* _Work request_
Please transcribe the listing that follows exactly; images are to be excluded.

* _Provided information_
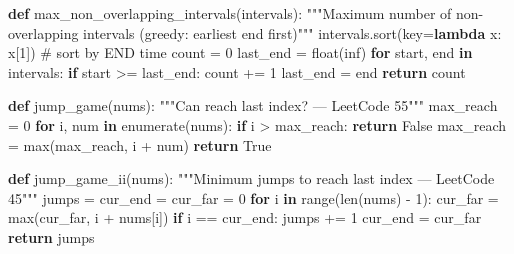 \documentclass[11pt]{article}
\newenvironment{Shaded}{\begin{snugshade}}{\end{snugshade}}
\newcommand{\BuiltInTok}[1]{\textcolor[rgb]{0.50,0.55,0.55}{#1}}
\newcommand{\CommentTok}[1]{\textcolor[rgb]{0.48,0.49,0.49}{#1}}
\newcommand{\ControlFlowTok}[1]{\textcolor[rgb]{0.99,0.74,0.29}{\textbf{#1}}}
\newcommand{\DecValTok}[1]{\textcolor[rgb]{0.96,0.45,0.00}{#1}}
\newcommand{\KeywordTok}[1]{\textcolor[rgb]{0.81,0.81,0.76}{\textbf{#1}}}
\newcommand{\NormalTok}[1]{\textcolor[rgb]{0.81,0.81,0.76}{#1}}
\newcommand{\OperatorTok}[1]{\textcolor[rgb]{0.81,0.81,0.76}{#1}}
\newcommand{\RegionMarkerTok}[1]{\textcolor[rgb]{0.16,0.50,0.73}{\colorbox[rgb]{0.08,0.19,0.26}{#1}}}
\newcommand{\StringTok}[1]{\textcolor[rgb]{0.96,0.31,0.31}{#1}}
\newcommand{\VariableTok}[1]{\textcolor[rgb]{0.15,0.68,0.68}{#1}}
\begin{document}
\begin{Shaded}
\begin{Highlighting}[]
\KeywordTok{def}\NormalTok{ max\_non\_overlapping\_intervals(intervals):}
    \CommentTok{"""Maximum number of non{-}overlapping intervals (greedy: earliest end first)"""}
\NormalTok{    intervals.sort(key}\OperatorTok{=}\KeywordTok{lambda}\NormalTok{ x: x[}\DecValTok{1}\NormalTok{])   }\CommentTok{\# sort by }\RegionMarkerTok{END}\CommentTok{ time}
\NormalTok{    count }\OperatorTok{=} \DecValTok{0}
\NormalTok{    last\_end }\OperatorTok{=} \BuiltInTok{float}\NormalTok{(}\StringTok{\textquotesingle{}{-}inf\textquotesingle{}}\NormalTok{)}
    \ControlFlowTok{for}\NormalTok{ start, end }\KeywordTok{in}\NormalTok{ intervals:}
        \ControlFlowTok{if}\NormalTok{ start }\OperatorTok{\textgreater{}=}\NormalTok{ last\_end:}
\NormalTok{            count }\OperatorTok{+=} \DecValTok{1}
\NormalTok{            last\_end }\OperatorTok{=}\NormalTok{ end}
    \ControlFlowTok{return}\NormalTok{ count}

\KeywordTok{def}\NormalTok{ jump\_game(nums):}
    \CommentTok{"""Can reach last index? — LeetCode 55"""}
\NormalTok{    max\_reach }\OperatorTok{=} \DecValTok{0}
    \ControlFlowTok{for}\NormalTok{ i, num }\KeywordTok{in} \BuiltInTok{enumerate}\NormalTok{(nums):}
        \ControlFlowTok{if}\NormalTok{ i }\OperatorTok{\textgreater{}}\NormalTok{ max\_reach:}
            \ControlFlowTok{return} \VariableTok{False}
\NormalTok{        max\_reach }\OperatorTok{=} \BuiltInTok{max}\NormalTok{(max\_reach, i }\OperatorTok{+}\NormalTok{ num)}
    \ControlFlowTok{return} \VariableTok{True}

\KeywordTok{def}\NormalTok{ jump\_game\_ii(nums):}
    \CommentTok{"""Minimum jumps to reach last index — LeetCode 45"""}
\NormalTok{    jumps }\OperatorTok{=}\NormalTok{ cur\_end }\OperatorTok{=}\NormalTok{ cur\_far }\OperatorTok{=} \DecValTok{0}
    \ControlFlowTok{for}\NormalTok{ i }\KeywordTok{in} \BuiltInTok{range}\NormalTok{(}\BuiltInTok{len}\NormalTok{(nums) }\OperatorTok{{-}} \DecValTok{1}\NormalTok{):}
\NormalTok{        cur\_far }\OperatorTok{=} \BuiltInTok{max}\NormalTok{(cur\_far, i }\OperatorTok{+}\NormalTok{ nums[i])}
        \ControlFlowTok{if}\NormalTok{ i }\OperatorTok{==}\NormalTok{ cur\_end:}
\NormalTok{            jumps }\OperatorTok{+=} \DecValTok{1}
\NormalTok{            cur\_end }\OperatorTok{=}\NormalTok{ cur\_far}
    \ControlFlowTok{return}\NormalTok{ jumps}
\end{Highlighting}
\end{Shaded}
\end{document}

* _Reply_
 \documentclass[11pt]{article}
\newenvironment{Shaded}{\begin{snugshade}}{\end{snugshade}}
\newcommand{\BuiltInTok}[1]{\textcolor[rgb]{0.50,0.55,0.55}{#1}}
\newcommand{\CommentTok}[1]{\textcolor[rgb]{0.48,0.49,0.49}{#1}}
\newcommand{\ControlFlowTok}[1]{\textcolor[rgb]{0.99,0.74,0.29}{\textbf{#1}}}
\newcommand{\DecValTok}[1]{\textcolor[rgb]{0.96,0.45,0.00}{#1}}
\newcommand{\KeywordTok}[1]{\textcolor[rgb]{0.81,0.81,0.76}{\textbf{#1}}}
\newcommand{\NormalTok}[1]{\textcolor[rgb]{0.81,0.81,0.76}{#1}}
\newcommand{\OperatorTok}[1]{\textcolor[rgb]{0.81,0.81,0.76}{#1}}
\newcommand{\RegionMarkerTok}[1]{\textcolor[rgb]{0.16,0.50,0.73}{\colorbox[rgb]{0.08,0.19,0.26}{#1}}}
\newcommand{\StringTok}[1]{\textcolor[rgb]{0.96,0.31,0.31}{#1}}
\newcommand{\VariableTok}[1]{\textcolor[rgb]{0.15,0.68,0.68}{#1}}
\begin{document}
\begin{Shaded}
\begin{Highlighting}[]
\KeywordTok{def}\NormalTok{ max\_non\_overlapping\_intervals(intervals):}
    \CommentTok{"""Maximum number of non{-}overlapping intervals (greedy: earliest end first)"""}
\NormalTok{    intervals.sort(key}\OperatorTok{=}\KeywordTok{lambda}\NormalTok{ x: x[}\DecValTok{1}\NormalTok{])   }\CommentTok{\# sort by }\RegionMarkerTok{END}\CommentTok{ time}
\NormalTok{    count }\OperatorTok{=} \DecValTok{0}
\NormalTok{    last\_end }\OperatorTok{=} \BuiltInTok{float}\NormalTok{(}\StringTok{\textquotesingle{}{-}inf\textquotesingle{}}\NormalTok{)}
    \ControlFlowTok{for}\NormalTok{ start, end }\KeywordTok{in}\NormalTok{ intervals:}
        \ControlFlowTok{if}\NormalTok{ start }\OperatorTok{\textgreater{}=}\NormalTok{ last\_end:}
\NormalTok{            count }\OperatorTok{+=} \DecValTok{1}
\NormalTok{            last\_end }\OperatorTok{=}\NormalTok{ end}
    \ControlFlowTok{return}\NormalTok{ count}

\KeywordTok{def}\NormalTok{ jump\_game(nums):}
    \CommentTok{"""Can reach last index? — LeetCode 55"""}
\NormalTok{    max\_reach }\OperatorTok{=} \DecValTok{0}
    \ControlFlowTok{for}\NormalTok{ i, num }\KeywordTok{in} \BuiltInTok{enumerate}\NormalTok{(nums):}
        \ControlFlowTok{if}\NormalTok{ i }\OperatorTok{\textgreater{}}\NormalTok{ max\_reach:}
            \ControlFlowTok{return} \VariableTok{False}
\NormalTok{        max\_reach }\OperatorTok{=} \BuiltInTok{max}\NormalTok{(max\_reach, i }\OperatorTok{+}\NormalTok{ num)}
    \ControlFlowTok{return} \VariableTok{True}

\KeywordTok{def}\NormalTok{ jump\_game\_ii(nums):}
    \CommentTok{"""Minimum jumps to reach last index — LeetCode 45"""}
\NormalTok{    jumps }\OperatorTok{=}\NormalTok{ cur\_end }\OperatorTok{=}\NormalTok{ cur\_far }\OperatorTok{=} \DecValTok{0}
    \ControlFlowTok{for}\NormalTok{ i }\KeywordTok{in} \BuiltInTok{range}\NormalTok{(}\BuiltInTok{len}\NormalTok{(nums) }\OperatorTok{{-}} \DecValTok{1}\NormalTok{):}
\NormalTok{        cur\_far }\OperatorTok{=} \BuiltInTok{max}\NormalTok{(cur\_far, i }\OperatorTok{+}\NormalTok{ nums[i])}
        \ControlFlowTok{if}\NormalTok{ i }\OperatorTok{==}\NormalTok{ cur\_end:}
\NormalTok{            jumps }\OperatorTok{+=} \DecValTok{1}
\NormalTok{            cur\_end }\OperatorTok{=}\NormalTok{ cur\_far}
    \ControlFlowTok{return}\NormalTok{ jumps}
\end{Highlighting}
\end{Shaded}
\end{document}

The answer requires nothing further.